On those type of horses, ones with problems/lack of training, wouldn't it be better to leave it on? Wouldn't you have the same problem taking the bridle off and putting the halter back on?
_Posted via Mobile Device_


----------



## WesternBella (Jan 7, 2012)

It's not something I will do everytime but it is definitely something helpful for when I do shows or ride with other people..I am doing a photoshoot type thing so it will be helpful then 

And as for getting it back on, my horse is better with that because I don't have to touch his ears to do so.
_Posted via Mobile Device_


----------



## usandpets (Jan 1, 2011)

WesternBella said:


> My horse has problems with his ears due to him being abused at an earlier time in his life. I was taught to put the halter around the horse's neck but it's almost impossible to get the bridle on without one..it does bother me when people leave the halter on without a reason..it really is quite easy when you don't have a horse that swings its head.
> _Posted via Mobile Device_


Why not desensitize his ears to being touched and teach him to lower and give you his head to be bridled? 

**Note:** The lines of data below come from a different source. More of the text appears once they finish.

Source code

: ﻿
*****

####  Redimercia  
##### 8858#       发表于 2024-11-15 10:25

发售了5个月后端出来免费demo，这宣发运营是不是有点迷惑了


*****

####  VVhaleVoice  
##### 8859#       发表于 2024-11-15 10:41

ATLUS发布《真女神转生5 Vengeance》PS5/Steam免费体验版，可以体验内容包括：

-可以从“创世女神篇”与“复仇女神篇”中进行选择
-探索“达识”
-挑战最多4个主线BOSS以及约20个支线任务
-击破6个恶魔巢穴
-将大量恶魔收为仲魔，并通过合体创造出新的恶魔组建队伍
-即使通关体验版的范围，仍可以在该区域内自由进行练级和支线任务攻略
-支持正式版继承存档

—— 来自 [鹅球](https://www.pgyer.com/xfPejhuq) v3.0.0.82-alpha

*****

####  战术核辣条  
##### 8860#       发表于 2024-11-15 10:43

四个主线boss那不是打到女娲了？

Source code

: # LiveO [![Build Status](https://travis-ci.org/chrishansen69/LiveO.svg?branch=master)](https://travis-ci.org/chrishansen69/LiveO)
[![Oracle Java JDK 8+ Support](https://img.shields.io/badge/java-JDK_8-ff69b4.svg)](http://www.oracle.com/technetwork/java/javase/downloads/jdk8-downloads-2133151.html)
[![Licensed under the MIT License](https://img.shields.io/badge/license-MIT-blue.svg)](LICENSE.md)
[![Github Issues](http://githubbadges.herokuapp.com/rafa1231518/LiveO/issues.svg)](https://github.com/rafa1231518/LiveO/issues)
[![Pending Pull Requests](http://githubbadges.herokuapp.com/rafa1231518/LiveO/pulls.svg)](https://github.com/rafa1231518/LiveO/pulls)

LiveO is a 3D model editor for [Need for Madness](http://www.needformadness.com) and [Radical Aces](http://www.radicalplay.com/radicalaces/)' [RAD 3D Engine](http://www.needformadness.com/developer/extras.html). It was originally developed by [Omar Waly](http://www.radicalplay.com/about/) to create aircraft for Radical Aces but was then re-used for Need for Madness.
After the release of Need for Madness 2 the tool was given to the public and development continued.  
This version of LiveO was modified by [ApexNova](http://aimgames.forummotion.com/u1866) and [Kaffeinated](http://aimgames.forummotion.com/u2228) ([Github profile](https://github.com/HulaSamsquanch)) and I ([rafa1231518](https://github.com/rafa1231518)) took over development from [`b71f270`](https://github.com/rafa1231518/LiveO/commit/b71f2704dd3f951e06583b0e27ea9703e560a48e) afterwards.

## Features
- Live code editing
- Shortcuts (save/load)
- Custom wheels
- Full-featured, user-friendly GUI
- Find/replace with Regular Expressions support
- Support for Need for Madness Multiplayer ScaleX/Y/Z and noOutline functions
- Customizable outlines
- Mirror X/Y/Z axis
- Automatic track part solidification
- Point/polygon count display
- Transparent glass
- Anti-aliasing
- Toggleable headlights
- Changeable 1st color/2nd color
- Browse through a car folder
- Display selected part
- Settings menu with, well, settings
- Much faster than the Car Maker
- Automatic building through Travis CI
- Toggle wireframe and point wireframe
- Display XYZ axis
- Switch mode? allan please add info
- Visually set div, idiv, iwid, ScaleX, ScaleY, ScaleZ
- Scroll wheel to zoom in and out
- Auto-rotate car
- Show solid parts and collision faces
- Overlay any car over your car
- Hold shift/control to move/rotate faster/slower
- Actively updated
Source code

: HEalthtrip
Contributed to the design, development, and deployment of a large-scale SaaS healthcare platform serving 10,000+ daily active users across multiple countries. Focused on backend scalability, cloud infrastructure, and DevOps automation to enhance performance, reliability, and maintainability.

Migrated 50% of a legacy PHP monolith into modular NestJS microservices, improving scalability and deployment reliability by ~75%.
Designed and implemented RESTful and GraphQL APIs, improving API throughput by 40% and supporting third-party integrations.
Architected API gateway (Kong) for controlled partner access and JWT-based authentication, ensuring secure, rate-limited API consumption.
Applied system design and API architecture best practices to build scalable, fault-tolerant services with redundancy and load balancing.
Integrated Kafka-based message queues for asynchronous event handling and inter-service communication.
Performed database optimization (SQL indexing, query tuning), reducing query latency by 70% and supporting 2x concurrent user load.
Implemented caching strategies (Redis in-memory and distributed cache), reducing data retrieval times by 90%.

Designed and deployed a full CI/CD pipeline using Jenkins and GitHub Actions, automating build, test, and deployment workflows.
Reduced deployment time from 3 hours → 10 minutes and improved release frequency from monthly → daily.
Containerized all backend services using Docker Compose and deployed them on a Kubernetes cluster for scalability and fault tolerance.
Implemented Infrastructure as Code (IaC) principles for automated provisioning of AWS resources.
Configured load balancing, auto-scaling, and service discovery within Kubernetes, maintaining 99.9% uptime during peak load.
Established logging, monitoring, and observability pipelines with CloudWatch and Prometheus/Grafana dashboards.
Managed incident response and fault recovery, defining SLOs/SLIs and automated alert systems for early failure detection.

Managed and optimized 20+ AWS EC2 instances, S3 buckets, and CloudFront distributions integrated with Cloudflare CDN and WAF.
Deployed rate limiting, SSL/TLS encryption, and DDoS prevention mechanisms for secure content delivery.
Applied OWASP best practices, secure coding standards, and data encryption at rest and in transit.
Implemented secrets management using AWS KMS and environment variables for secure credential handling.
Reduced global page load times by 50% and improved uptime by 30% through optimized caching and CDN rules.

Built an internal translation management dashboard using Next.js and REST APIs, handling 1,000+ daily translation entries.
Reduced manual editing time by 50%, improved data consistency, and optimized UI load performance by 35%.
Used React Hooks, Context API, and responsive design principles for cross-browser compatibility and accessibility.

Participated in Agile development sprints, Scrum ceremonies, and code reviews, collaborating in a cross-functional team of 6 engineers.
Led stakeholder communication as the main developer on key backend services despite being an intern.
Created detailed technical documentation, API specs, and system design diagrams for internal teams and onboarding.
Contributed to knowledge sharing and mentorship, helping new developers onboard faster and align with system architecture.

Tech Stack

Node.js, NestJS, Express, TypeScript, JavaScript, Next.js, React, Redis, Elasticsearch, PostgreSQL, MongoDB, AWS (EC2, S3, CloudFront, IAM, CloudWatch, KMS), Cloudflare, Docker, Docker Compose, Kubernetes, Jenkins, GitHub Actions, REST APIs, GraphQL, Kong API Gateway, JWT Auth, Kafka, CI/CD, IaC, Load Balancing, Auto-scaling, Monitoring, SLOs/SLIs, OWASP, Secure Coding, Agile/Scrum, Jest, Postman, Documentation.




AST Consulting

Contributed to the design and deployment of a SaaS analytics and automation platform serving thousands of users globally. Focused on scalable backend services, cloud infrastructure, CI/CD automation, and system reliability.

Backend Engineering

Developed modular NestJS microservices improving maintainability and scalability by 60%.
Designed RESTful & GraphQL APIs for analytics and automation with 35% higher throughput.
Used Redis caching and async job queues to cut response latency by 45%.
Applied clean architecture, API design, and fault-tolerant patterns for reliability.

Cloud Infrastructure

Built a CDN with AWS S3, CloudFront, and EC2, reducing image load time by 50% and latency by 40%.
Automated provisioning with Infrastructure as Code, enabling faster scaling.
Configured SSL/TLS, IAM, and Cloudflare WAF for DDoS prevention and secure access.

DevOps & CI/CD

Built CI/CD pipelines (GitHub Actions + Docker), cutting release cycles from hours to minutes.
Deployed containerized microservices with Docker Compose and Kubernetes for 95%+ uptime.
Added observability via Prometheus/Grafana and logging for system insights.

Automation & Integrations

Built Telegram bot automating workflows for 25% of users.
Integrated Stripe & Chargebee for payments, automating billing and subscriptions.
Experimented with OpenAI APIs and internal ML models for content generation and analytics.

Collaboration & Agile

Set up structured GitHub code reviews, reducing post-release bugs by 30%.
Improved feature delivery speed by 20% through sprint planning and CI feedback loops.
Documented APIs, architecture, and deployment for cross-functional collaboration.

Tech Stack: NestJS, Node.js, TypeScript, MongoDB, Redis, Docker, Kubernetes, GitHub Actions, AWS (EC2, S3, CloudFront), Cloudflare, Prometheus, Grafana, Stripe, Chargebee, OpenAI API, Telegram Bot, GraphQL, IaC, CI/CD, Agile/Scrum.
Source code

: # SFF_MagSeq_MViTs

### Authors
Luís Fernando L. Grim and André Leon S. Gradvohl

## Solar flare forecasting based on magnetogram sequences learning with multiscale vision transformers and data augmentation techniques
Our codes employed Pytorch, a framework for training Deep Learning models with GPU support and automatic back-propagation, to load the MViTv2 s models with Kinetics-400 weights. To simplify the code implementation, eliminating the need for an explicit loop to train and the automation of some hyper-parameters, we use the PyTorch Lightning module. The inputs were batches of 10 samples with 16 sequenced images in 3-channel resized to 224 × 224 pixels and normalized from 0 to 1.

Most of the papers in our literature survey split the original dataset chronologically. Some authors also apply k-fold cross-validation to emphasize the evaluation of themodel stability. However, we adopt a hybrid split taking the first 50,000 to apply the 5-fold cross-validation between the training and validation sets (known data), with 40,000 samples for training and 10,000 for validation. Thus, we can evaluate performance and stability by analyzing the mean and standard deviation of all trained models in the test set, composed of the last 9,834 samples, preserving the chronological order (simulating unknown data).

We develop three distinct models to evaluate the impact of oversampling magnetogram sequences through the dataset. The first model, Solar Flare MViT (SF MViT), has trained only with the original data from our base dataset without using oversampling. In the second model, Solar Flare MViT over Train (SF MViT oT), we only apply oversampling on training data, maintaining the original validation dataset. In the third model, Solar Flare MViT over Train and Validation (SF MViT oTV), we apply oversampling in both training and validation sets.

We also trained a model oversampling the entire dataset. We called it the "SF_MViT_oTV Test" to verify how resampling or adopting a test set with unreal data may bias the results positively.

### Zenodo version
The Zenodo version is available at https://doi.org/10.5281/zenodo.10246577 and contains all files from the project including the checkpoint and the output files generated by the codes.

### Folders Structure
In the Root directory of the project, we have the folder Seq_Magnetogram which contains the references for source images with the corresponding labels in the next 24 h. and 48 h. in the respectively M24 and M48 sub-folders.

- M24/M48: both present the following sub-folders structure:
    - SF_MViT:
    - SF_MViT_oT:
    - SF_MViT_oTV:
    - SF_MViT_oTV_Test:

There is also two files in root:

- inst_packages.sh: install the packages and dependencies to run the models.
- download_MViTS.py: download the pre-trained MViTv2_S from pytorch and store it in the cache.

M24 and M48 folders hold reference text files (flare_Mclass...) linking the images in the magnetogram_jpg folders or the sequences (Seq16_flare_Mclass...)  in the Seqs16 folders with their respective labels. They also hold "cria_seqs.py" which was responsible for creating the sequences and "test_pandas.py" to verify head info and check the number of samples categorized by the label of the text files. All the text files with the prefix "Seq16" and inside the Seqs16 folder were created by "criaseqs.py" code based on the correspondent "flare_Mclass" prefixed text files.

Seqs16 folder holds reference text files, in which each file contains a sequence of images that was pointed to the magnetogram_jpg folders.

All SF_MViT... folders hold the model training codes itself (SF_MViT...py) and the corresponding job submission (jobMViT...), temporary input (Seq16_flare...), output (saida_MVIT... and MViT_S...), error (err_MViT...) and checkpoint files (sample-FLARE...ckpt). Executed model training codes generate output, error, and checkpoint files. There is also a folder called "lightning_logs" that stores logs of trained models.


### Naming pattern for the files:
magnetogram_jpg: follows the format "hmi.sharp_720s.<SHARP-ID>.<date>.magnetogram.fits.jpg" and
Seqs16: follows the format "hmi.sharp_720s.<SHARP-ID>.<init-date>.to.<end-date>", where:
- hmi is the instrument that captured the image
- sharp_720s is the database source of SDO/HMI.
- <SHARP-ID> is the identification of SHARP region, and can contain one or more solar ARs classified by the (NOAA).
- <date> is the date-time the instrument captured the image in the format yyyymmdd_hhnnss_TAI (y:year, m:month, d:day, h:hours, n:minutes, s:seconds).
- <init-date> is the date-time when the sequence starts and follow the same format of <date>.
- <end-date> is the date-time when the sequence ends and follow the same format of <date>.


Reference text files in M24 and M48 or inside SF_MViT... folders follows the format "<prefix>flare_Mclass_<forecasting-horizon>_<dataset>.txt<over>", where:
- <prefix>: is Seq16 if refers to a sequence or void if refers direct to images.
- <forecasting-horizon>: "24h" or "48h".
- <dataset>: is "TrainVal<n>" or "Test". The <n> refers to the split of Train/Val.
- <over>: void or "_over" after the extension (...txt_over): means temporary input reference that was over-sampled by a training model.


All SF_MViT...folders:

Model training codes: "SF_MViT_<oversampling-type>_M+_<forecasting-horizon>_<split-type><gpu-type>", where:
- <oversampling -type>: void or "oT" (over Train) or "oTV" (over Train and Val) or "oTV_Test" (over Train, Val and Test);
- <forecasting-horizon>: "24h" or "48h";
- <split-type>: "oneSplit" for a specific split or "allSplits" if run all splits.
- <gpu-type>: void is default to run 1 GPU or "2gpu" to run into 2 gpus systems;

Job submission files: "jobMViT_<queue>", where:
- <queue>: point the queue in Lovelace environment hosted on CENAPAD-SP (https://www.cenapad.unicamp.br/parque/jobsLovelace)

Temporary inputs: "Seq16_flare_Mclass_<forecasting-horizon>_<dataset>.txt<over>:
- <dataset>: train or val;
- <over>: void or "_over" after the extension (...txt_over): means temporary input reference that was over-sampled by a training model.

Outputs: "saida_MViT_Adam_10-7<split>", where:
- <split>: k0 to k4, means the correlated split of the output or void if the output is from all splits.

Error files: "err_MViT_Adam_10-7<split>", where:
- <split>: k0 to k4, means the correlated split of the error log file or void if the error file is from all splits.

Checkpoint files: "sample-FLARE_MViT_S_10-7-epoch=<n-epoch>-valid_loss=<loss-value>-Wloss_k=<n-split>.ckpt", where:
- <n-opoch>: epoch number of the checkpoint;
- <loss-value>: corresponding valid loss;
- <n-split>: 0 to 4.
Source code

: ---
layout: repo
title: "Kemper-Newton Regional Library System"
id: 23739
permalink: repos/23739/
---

Just sounds like a way to work around their problems than fixing them.
_Posted via Mobile Device_


----------



## tinyliny (Oct 31, 2009)

that link does not work for me.

I have seen people take off rope halters AFTER the bridle is totally on (except for the noseband tightend)

Like this:

put rope halter on normal way.
put bridle on right over it, even putting bit into horse's mouth.
undo rope halter from the top , as normal. 
let it drop down. The bit will prevent you from being able to take it off.
take the nose portion down below the nose/lips and lift it up INTO the horse's mouth and up and over the bit, which is also inside the mouth. It will come out the other side, the side of the mouth which is part of the lower jaw. Hores will kind of spit it out. 
Now you can pull the whole thing away from his head
Voila!

This is one of the Parelli excersizes. I think it's a lot of bother, but it does teach the horse to accept you putting your hands and all kinds of things into his mouth.


----------



## WesternBella (Jan 7, 2012)

Yes, that is how you do it tinyliny ) sorry about the link though.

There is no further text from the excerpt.